== What needs to be done ==
Print, exactly as they stand, the lines from the start of the listing to the line containing "이것으로 단순한 자동응답 챗봇은 구현할 수 있게 되었다.", inclusive.

== Record set ==
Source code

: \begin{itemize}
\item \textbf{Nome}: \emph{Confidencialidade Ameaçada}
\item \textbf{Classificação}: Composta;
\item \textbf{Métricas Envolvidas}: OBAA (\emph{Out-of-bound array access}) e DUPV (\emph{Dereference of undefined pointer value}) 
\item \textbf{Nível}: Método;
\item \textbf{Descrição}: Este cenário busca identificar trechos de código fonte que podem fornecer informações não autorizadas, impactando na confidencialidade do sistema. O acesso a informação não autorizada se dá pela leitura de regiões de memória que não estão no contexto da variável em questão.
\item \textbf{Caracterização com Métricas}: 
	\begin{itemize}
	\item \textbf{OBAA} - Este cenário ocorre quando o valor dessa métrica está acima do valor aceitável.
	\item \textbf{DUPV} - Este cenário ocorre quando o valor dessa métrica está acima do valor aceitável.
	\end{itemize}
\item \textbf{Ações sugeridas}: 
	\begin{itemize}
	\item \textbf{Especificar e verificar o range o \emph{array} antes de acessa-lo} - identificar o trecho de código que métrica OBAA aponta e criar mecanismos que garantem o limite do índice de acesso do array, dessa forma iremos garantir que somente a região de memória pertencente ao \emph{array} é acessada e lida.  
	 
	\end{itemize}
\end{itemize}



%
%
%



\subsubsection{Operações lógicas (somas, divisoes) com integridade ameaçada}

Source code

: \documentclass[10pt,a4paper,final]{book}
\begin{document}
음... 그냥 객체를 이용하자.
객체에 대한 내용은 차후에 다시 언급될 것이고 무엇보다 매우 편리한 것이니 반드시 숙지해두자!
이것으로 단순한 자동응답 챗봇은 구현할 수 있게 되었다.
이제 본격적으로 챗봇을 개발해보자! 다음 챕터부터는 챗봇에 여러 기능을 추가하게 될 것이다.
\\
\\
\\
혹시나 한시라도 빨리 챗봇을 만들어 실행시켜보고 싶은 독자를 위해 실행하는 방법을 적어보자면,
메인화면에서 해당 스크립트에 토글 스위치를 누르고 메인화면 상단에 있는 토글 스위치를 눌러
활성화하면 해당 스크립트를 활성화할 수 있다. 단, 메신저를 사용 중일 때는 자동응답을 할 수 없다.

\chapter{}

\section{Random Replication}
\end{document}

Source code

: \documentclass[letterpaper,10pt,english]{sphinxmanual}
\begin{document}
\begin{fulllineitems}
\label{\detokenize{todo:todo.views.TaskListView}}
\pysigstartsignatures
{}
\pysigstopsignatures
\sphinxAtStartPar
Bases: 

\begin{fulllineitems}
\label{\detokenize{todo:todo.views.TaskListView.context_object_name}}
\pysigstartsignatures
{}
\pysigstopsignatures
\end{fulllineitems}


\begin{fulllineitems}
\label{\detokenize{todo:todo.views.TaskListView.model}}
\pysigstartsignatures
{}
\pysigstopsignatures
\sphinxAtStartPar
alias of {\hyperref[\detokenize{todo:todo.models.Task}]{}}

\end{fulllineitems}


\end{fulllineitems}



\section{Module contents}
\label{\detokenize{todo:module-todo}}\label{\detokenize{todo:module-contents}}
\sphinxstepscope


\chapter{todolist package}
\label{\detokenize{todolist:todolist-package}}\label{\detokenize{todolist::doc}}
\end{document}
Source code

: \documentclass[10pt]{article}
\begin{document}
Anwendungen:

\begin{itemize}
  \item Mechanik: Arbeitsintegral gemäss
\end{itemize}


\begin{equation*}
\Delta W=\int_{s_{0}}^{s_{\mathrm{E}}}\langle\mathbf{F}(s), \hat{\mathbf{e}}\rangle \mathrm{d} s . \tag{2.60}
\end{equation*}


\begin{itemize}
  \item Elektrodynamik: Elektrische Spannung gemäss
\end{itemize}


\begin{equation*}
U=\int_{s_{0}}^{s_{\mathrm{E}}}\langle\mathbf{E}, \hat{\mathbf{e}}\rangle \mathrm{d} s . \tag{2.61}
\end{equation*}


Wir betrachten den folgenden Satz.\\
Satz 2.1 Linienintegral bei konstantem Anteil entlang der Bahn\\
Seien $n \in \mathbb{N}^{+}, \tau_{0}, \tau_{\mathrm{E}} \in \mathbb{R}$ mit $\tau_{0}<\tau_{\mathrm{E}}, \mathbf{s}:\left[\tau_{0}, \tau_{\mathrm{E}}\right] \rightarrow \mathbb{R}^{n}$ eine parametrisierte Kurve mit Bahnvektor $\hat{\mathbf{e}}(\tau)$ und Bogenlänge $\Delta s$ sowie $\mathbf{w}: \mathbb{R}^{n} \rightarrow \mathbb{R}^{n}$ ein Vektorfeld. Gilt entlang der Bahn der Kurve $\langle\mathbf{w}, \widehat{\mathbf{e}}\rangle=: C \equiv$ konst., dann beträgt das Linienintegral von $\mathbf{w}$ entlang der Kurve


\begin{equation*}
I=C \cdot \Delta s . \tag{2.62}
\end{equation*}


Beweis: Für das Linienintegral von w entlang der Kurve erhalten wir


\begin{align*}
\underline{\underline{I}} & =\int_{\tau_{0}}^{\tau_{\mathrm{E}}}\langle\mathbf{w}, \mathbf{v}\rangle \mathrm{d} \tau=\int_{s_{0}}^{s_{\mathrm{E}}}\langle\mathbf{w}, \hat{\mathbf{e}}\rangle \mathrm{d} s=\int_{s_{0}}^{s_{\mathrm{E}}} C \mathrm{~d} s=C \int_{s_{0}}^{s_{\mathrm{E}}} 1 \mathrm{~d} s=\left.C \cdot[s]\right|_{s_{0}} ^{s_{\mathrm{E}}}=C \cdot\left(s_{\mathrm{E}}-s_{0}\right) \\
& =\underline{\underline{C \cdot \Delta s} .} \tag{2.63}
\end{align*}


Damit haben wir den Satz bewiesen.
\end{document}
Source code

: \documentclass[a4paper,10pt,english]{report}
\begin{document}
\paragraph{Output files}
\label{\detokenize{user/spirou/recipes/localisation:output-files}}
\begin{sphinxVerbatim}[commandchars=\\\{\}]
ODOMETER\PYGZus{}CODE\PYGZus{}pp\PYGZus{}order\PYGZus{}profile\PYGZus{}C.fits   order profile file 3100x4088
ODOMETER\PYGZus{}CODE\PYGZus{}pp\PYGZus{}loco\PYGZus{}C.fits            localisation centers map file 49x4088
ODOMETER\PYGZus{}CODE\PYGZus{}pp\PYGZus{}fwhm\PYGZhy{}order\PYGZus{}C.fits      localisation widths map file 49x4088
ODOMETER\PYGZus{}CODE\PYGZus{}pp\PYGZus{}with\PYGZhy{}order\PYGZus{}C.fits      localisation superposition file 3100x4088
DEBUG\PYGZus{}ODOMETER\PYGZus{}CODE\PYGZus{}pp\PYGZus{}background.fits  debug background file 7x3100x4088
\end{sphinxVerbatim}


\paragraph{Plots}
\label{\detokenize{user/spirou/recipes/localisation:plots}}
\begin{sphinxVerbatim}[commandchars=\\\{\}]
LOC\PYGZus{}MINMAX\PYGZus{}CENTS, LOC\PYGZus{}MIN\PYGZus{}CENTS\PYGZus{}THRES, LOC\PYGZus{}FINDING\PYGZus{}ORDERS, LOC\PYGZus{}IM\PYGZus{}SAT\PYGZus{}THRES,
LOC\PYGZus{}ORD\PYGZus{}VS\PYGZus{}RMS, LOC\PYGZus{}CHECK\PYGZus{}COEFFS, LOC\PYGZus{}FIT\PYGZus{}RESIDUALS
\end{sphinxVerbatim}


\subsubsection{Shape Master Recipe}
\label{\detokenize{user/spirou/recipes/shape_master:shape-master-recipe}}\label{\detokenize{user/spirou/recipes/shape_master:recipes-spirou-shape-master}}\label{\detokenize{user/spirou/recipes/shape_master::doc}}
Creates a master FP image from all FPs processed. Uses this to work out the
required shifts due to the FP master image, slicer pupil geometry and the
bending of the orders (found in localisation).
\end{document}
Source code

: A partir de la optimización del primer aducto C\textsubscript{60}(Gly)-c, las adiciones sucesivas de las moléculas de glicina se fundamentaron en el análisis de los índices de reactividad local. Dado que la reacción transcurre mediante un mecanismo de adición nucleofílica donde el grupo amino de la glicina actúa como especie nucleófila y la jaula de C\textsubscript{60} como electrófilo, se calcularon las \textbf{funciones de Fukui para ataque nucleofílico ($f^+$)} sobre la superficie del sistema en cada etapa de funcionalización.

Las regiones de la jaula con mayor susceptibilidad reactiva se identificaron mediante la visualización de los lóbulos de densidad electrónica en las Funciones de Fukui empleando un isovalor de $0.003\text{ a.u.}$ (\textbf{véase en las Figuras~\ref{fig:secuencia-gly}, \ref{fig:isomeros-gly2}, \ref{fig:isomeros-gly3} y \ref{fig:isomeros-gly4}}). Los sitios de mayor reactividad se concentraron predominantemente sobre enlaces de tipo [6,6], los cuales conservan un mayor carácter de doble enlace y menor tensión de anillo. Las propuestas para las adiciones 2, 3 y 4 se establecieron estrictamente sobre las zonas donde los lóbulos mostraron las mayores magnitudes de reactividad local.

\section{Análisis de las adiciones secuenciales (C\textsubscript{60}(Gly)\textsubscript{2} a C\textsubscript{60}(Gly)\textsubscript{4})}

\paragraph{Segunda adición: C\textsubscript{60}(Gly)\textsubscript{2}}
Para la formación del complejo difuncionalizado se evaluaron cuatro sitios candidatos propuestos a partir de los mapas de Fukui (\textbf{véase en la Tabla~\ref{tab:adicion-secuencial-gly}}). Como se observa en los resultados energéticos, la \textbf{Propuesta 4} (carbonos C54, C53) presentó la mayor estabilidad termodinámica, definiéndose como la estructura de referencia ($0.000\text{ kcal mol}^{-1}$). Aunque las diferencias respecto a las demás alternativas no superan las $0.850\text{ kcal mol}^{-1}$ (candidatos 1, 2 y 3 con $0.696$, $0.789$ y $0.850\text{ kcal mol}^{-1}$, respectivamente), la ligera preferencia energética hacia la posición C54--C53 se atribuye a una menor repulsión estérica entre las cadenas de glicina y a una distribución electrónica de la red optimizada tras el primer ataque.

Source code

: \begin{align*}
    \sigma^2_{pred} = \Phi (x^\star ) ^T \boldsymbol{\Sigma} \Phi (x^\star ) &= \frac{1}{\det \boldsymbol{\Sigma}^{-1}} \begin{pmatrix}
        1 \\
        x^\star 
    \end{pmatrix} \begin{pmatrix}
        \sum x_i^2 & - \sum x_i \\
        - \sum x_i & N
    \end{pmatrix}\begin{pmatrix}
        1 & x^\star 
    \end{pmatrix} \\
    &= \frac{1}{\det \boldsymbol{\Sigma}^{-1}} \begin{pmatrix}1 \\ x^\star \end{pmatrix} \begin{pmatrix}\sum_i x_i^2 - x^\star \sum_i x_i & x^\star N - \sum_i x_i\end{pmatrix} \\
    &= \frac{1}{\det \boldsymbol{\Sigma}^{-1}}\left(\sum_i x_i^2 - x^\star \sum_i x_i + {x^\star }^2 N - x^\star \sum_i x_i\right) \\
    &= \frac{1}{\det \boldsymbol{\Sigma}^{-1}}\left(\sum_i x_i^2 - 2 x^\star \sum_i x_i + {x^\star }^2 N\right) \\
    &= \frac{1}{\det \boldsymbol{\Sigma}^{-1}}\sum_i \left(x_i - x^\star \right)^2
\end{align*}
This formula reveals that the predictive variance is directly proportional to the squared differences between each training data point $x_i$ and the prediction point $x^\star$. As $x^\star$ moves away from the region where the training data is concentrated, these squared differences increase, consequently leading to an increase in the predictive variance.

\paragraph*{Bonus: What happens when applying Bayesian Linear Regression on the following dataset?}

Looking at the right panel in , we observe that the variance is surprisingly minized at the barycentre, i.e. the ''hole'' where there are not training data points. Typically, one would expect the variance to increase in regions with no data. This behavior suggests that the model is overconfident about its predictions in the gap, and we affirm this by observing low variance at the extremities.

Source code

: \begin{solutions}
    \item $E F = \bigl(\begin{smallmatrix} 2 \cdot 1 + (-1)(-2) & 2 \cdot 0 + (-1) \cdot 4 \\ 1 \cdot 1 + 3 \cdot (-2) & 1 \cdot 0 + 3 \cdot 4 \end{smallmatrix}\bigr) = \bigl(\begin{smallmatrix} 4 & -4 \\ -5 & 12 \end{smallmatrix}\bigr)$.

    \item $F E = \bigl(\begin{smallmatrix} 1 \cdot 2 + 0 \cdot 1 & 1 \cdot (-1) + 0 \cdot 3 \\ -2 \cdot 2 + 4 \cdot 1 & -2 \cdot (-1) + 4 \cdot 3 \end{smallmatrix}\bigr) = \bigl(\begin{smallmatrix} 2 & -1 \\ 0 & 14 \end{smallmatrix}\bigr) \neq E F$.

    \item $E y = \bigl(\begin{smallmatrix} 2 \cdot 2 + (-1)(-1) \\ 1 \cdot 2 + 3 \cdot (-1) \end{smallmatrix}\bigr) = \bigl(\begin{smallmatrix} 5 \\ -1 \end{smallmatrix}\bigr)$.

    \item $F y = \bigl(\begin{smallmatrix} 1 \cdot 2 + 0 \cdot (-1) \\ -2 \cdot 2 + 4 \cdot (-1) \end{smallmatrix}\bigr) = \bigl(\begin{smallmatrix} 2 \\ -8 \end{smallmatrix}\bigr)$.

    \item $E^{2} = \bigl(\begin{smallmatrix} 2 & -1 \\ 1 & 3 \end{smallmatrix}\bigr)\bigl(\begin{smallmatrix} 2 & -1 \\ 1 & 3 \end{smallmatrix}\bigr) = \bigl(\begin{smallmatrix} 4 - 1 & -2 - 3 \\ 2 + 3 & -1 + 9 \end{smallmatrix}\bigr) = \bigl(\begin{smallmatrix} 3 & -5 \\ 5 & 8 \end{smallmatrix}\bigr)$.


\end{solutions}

== Written reply ==
Source code

: \begin{itemize}
\item \textbf{Nome}: \emph{Confidencialidade Ameaçada}
\item \textbf{Classificação}: Composta;
\item \textbf{Métricas Envolvidas}: OBAA (\emph{Out-of-bound array access}) e DUPV (\emph{Dereference of undefined pointer value}) 
\item \textbf{Nível}: Método;
\item \textbf{Descrição}: Este cenário busca identificar trechos de código fonte que podem fornecer informações não autorizadas, impactando na confidencialidade do sistema. O acesso a informação não autorizada se dá pela leitura de regiões de memória que não estão no contexto da variável em questão.
\item \textbf{Caracterização com Métricas}: 
	\begin{itemize}
	\item \textbf{OBAA} - Este cenário ocorre quando o valor dessa métrica está acima do valor aceitável.
	\item \textbf{DUPV} - Este cenário ocorre quando o valor dessa métrica está acima do valor aceitável.
	\end{itemize}
\item \textbf{Ações sugeridas}: 
	\begin{itemize}
	\item \textbf{Especificar e verificar o range o \emph{array} antes de acessa-lo} - identificar o trecho de código que métrica OBAA aponta e criar mecanismos que garantem o limite do índice de acesso do array, dessa forma iremos garantir que somente a região de memória pertencente ao \emph{array} é acessada e lida.  
	 
	\end{itemize}
\end{itemize}



%
%
%



\subsubsection{Operações lógicas (somas, divisoes) com integridade ameaçada}

Source code

: \documentclass[10pt,a4paper,final]{book}
\begin{document}
음... 그냥 객체를 이용하자.
객체에 대한 내용은 차후에 다시 언급될 것이고 무엇보다 매우 편리한 것이니 반드시 숙지해두자!
이것으로 단순한 자동응답 챗봇은 구현할 수 있게 되었다.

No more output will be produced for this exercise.